*** Provided data ***
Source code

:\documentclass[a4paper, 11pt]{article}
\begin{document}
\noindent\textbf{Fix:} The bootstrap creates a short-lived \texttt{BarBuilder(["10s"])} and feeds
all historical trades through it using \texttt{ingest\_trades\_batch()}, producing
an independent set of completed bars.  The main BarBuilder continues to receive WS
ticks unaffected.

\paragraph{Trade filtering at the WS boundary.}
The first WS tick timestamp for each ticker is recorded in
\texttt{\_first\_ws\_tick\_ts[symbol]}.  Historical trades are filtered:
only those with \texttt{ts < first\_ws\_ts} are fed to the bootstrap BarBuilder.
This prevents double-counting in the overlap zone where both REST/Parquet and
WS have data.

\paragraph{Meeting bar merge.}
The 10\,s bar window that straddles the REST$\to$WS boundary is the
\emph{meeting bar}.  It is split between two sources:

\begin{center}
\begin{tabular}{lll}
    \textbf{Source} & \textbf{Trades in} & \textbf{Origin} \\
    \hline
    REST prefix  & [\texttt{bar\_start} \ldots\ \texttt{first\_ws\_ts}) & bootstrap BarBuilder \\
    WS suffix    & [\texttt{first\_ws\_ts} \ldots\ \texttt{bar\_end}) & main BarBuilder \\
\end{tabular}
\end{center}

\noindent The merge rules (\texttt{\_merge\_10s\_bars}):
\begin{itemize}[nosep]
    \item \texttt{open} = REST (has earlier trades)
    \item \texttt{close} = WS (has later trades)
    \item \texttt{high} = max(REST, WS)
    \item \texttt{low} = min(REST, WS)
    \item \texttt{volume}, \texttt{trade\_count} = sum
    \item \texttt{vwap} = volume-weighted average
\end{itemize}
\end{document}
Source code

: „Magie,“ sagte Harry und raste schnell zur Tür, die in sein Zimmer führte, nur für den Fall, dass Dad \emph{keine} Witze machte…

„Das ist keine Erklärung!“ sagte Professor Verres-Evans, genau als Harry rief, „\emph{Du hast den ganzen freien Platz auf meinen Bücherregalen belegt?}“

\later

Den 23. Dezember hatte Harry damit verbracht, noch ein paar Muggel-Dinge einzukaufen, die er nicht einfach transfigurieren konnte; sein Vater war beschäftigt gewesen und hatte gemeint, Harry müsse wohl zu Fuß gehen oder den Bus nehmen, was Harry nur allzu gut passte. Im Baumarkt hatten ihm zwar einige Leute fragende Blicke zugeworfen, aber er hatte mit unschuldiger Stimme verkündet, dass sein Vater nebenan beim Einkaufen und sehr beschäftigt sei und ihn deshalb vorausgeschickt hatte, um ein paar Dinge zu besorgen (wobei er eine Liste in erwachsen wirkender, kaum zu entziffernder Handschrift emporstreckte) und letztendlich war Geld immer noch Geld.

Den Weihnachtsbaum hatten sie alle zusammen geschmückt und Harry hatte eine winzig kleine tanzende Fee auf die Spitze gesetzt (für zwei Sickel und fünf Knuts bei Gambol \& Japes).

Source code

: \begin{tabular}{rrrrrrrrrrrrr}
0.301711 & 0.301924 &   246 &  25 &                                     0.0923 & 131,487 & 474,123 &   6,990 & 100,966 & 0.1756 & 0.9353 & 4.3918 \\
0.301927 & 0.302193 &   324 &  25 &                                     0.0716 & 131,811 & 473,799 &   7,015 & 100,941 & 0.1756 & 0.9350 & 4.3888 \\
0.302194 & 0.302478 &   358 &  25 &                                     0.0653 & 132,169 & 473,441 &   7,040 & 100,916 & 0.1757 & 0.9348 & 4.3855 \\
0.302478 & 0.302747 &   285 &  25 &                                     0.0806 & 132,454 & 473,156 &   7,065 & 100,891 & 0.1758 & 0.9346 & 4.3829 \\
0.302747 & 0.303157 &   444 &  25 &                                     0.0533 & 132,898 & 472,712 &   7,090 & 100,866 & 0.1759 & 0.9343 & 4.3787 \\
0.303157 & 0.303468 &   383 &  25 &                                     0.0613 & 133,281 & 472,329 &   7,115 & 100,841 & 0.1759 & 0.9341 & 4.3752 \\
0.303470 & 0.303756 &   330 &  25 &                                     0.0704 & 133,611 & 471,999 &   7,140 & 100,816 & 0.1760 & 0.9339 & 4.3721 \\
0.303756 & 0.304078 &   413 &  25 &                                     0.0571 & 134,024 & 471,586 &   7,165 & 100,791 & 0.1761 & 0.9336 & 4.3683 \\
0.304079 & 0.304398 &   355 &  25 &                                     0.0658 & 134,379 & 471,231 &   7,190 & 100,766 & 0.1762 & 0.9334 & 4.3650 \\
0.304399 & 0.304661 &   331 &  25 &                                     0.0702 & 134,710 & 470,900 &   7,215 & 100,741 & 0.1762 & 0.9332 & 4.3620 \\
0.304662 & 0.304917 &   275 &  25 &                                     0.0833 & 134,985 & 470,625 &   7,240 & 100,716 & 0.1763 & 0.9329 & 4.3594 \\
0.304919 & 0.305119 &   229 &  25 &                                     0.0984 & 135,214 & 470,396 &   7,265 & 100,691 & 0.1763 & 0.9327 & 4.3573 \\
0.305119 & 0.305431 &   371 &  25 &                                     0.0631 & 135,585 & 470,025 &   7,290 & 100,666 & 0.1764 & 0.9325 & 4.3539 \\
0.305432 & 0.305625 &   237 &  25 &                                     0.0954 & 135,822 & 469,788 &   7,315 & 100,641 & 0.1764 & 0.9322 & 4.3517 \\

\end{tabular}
***
Task statement:
An exact repetition of the data above is all that is needed.

Expected answer:
Source code

:\documentclass[a4paper, 11pt]{article}
\begin{document}
\noindent\textbf{Fix:} The bootstrap creates a short-lived \texttt{BarBuilder(["10s"])} and feeds
all historical trades through it using \texttt{ingest\_trades\_batch()}, producing
an independent set of completed bars.  The main BarBuilder continues to receive WS
ticks unaffected.

\paragraph{Trade filtering at the WS boundary.}
The first WS tick timestamp for each ticker is recorded in
\texttt{\_first\_ws\_tick\_ts[symbol]}.  Historical trades are filtered:
only those with \texttt{ts < first\_ws\_ts} are fed to the bootstrap BarBuilder.
This prevents double-counting in the overlap zone where both REST/Parquet and
WS have data.

\paragraph{Meeting bar merge.}
The 10\,s bar window that straddles the REST$\to$WS boundary is the
\emph{meeting bar}.  It is split between two sources:

\begin{center}
\begin{tabular}{lll}
    \textbf{Source} & \textbf{Trades in} & \textbf{Origin} \\
    \hline
    REST prefix  & [\texttt{bar\_start} \ldots\ \texttt{first\_ws\_ts}) & bootstrap BarBuilder \\
    WS suffix    & [\texttt{first\_ws\_ts} \ldots\ \texttt{bar\_end}) & main BarBuilder \\
\end{tabular}
\end{center}

\noindent The merge rules (\texttt{\_merge\_10s\_bars}):
\begin{itemize}[nosep]
    \item \texttt{open} = REST (has earlier trades)
    \item \texttt{close} = WS (has later trades)
    \item \texttt{high} = max(REST, WS)
    \item \texttt{low} = min(REST, WS)
    \item \texttt{volume}, \texttt{trade\_count} = sum
    \item \texttt{vwap} = volume-weighted average
\end{itemize}
\end{document}
Source code

: „Magie,“ sagte Harry und raste schnell zur Tür, die in sein Zimmer führte, nur für den Fall, dass Dad \emph{keine} Witze machte…

„Das ist keine Erklärung!“ sagte Professor Verres-Evans, genau als Harry rief, „\emph{Du hast den ganzen freien Platz auf meinen Bücherregalen belegt?}“

\later

Den 23. Dezember hatte Harry damit verbracht, noch ein paar Muggel-Dinge einzukaufen, die er nicht einfach transfigurieren konnte; sein Vater war beschäftigt gewesen und hatte gemeint, Harry müsse wohl zu Fuß gehen oder den Bus nehmen, was Harry nur allzu gut passte. Im Baumarkt hatten ihm zwar einige Leute fragende Blicke zugeworfen, aber er hatte mit unschuldiger Stimme verkündet, dass sein Vater nebenan beim Einkaufen und sehr beschäftigt sei und ihn deshalb vorausgeschickt hatte, um ein paar Dinge zu besorgen (wobei er eine Liste in erwachsen wirkender, kaum zu entziffernder Handschrift emporstreckte) und letztendlich war Geld immer noch Geld.

Den Weihnachtsbaum hatten sie alle zusammen geschmückt und Harry hatte eine winzig kleine tanzende Fee auf die Spitze gesetzt (für zwei Sickel und fünf Knuts bei Gambol \& Japes).

Source code

: \begin{tabular}{rrrrrrrrrrrrr}
0.301711 & 0.301924 &   246 &  25 &                                     0.0923 & 131,487 & 474,123 &   6,990 & 100,966 & 0.1756 & 0.9353 & 4.3918 \\
0.301927 & 0.302193 &   324 &  25 &                                     0.0716 & 131,811 & 473,799 &   7,015 & 100,941 & 0.1756 & 0.9350 & 4.3888 \\
0.302194 & 0.302478 &   358 &  25 &                                     0.0653 & 132,169 & 473,441 &   7,040 & 100,916 & 0.1757 & 0.9348 & 4.3855 \\
0.302478 & 0.302747 &   285 &  25 &                                     0.0806 & 132,454 & 473,156 &   7,065 & 100,891 & 0.1758 & 0.9346 & 4.3829 \\
0.302747 & 0.303157 &   444 &  25 &                                     0.0533 & 132,898 & 472,712 &   7,090 & 100,866 & 0.1759 & 0.9343 & 4.3787 \\
0.303157 & 0.303468 &   383 &  25 &                                     0.0613 & 133,281 & 472,329 &   7,115 & 100,841 & 0.1759 & 0.9341 & 4.3752 \\
0.303470 & 0.303756 &   330 &  25 &                                     0.0704 & 133,611 & 471,999 &   7,140 & 100,816 & 0.1760 & 0.9339 & 4.3721 \\
0.303756 & 0.304078 &   413 &  25 &                                     0.0571 & 134,024 & 471,586 &   7,165 & 100,791 & 0.1761 & 0.9336 & 4.3683 \\
0.304079 & 0.304398 &   355 &  25 &                                     0.0658 & 134,379 & 471,231 &   7,190 & 100,766 & 0.1762 & 0.9334 & 4.3650 \\
0.304399 & 0.304661 &   331 &  25 &                                     0.0702 & 134,710 & 470,900 &   7,215 & 100,741 & 0.1762 & 0.9332 & 4.3620 \\
0.304662 & 0.304917 &   275 &  25 &                                     0.0833 & 134,985 & 470,625 &   7,240 & 100,716 & 0.1763 & 0.9329 & 4.3594 \\
0.304919 & 0.305119 &   229 &  25 &                                     0.0984 & 135,214 & 470,396 &   7,265 & 100,691 & 0.1763 & 0.9327 & 4.3573 \\
0.305119 & 0.305431 &   371 &  25 &                                     0.0631 & 135,585 & 470,025 &   7,290 & 100,666 & 0.1764 & 0.9325 & 4.3539 \\
0.305432 & 0.305625 &   237 &  25 &                                     0.0954 & 135,822 & 469,788 &   7,315 & 100,641 & 0.1764 & 0.9322 & 4.3517 \\

\end{tabular}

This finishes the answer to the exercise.